出典:資源エネルギー庁『エネルギー白書2021第3章 第1節 競争力のある再エネ産業への進化』(2021.7.19)
4. 日本の再エネコストは低下している
日本の再エネコストの推移
日本の現状の発電コストは事業用太陽光発電で2019年は13.1円/kWh、風力発電で2019年11.3円/kWh程度とされています。また今後の発電コストとしては、事業用太陽光発電が2030年5.8円/kWh、風力発電で2030年6.6円/kWh程度といった水準が見通されています。長期的に見て再エネコストが大幅にダウンする可能性が示されているのです。

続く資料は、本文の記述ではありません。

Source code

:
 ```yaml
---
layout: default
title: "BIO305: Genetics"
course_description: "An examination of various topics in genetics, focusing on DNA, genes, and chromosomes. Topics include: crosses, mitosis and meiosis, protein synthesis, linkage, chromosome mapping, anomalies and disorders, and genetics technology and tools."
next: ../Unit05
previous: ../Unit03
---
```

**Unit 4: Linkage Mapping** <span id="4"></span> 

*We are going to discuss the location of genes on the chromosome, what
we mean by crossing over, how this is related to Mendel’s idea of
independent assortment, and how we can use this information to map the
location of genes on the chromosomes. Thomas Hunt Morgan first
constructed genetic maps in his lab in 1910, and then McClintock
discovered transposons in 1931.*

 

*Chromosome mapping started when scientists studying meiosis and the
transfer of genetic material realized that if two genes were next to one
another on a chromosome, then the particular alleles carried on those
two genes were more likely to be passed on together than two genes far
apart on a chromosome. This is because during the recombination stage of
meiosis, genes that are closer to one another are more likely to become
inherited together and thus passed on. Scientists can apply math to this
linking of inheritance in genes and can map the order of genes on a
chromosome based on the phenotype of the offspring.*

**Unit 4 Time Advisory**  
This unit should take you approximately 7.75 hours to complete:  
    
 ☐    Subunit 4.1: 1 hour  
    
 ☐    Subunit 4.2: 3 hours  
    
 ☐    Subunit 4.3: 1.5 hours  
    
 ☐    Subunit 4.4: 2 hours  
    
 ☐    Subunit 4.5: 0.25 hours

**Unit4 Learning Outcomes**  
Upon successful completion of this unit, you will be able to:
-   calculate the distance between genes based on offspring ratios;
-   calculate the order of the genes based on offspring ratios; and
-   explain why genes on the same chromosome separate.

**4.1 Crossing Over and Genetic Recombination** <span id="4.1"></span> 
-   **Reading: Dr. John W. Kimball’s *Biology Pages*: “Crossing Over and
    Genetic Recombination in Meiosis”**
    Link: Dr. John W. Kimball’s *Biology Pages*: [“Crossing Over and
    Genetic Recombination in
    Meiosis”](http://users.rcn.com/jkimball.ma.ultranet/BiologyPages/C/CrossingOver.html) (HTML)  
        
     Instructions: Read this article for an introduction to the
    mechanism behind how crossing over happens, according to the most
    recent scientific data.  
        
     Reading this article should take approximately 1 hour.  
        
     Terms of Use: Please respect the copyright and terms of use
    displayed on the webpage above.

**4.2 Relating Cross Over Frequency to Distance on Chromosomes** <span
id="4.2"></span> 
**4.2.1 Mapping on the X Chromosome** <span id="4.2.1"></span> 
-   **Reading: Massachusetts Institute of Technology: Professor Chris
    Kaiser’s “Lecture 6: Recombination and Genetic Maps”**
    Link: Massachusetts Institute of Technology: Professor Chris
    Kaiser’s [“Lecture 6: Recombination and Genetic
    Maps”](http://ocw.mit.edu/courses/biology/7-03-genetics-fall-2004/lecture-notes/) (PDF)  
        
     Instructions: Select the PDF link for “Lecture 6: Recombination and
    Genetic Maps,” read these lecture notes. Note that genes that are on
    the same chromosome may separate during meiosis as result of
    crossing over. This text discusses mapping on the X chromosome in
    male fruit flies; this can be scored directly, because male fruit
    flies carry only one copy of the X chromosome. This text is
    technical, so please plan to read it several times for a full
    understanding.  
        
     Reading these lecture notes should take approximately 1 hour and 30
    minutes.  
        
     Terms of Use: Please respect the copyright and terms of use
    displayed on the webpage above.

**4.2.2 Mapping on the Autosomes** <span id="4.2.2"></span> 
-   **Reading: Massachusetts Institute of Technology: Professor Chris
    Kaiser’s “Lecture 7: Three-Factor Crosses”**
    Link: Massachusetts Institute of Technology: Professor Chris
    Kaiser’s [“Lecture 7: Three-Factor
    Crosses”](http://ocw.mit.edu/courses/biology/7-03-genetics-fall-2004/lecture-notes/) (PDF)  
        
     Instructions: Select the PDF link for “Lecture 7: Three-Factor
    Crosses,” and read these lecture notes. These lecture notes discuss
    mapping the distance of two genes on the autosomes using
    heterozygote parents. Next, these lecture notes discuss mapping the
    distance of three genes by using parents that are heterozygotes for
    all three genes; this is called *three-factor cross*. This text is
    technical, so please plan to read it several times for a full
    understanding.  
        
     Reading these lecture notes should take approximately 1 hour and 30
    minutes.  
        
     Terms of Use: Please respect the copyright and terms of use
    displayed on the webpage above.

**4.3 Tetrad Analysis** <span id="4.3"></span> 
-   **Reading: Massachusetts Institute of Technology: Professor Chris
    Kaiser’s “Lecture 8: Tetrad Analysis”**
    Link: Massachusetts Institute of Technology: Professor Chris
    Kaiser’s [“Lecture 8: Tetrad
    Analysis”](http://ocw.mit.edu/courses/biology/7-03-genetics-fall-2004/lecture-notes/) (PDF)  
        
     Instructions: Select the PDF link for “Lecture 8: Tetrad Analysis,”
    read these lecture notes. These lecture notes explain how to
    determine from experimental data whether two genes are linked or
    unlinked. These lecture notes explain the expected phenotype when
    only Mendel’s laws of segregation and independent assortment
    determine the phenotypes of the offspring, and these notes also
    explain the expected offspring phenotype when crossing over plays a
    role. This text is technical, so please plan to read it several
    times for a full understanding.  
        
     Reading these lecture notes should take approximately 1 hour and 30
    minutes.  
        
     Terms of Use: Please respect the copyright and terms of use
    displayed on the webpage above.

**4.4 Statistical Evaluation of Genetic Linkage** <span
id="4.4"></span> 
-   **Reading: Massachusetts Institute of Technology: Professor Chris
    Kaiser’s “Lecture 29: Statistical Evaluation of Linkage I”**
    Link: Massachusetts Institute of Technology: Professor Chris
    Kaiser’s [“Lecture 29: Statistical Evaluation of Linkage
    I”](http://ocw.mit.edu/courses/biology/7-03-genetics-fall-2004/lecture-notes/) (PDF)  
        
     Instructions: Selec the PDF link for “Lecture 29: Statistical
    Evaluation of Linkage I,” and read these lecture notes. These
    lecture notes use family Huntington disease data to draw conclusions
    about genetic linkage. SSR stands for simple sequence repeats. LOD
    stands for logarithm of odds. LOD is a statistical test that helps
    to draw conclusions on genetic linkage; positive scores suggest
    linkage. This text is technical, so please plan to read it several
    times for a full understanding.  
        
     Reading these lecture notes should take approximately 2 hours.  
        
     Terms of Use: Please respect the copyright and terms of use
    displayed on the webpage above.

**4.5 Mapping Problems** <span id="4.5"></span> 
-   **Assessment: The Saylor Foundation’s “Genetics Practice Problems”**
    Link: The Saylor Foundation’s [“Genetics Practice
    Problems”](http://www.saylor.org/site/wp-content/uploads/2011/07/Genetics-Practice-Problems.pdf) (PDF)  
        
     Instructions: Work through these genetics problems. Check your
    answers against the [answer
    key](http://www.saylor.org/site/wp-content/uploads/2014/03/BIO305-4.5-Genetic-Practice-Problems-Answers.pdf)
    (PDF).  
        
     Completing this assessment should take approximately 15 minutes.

出典:資源エネルギー庁『国内外の再生可能エネルギーの現状と今年度の調達価格等算定委員会の論点案』(2020.9)
再エネはコストダウンできるのか
さまざまな取り組みからなる再エネのコストダウンは今後ますます可能になります。世界の環境保全に向けた脱炭素の動きは将来的に加速し、それに伴い再エネは注目されるエネルギーとなっていきます。日本も例外ではありません。注目されればそれだけ再エネの導入は加速していくのは間違いないのです。コストはやがてどんどん低下し、日本の再エネコストは高い、と言われるのは過去の話になるでしょう。
日本企業の環境イニシアチブの参加も注目
また世界的に地球温暖化や脱炭素にむけて再エネ事業が取り組まれる中、海外で注目されている環境イニシアチブの「RE100」「SBT(Science Based Targets)」「WMB(We Mean Business)」などの国際機関に参加する日本の企業は年々増加しています。そのようなイニシアチブに参加することは企業としての価値を大いに高め、社会的にも注目されます。このような動きは再エネ導入とコストダウンをより可能にします。
出典:環境省 『グリーン・バリューチェーンプラットフォーム 国際的な取り組み(2021.8.24)
5. まとめ: 再エネはコストダウン可能
漠然と再エネはコストがかかるというイメージを持つ方も多いでしょうが、実際の実情を知りつつ、さまざまなコストダウンに向けた取り組みが行われていることがご理解いただけたと思います。日本の再エネのコストダウンは可能であり、それを促進するのは再エネを導入する企業のもつ将来的な力です。再エネ導入を検討しコスト削減の一端を担い、日本の未来の力となってみませんか。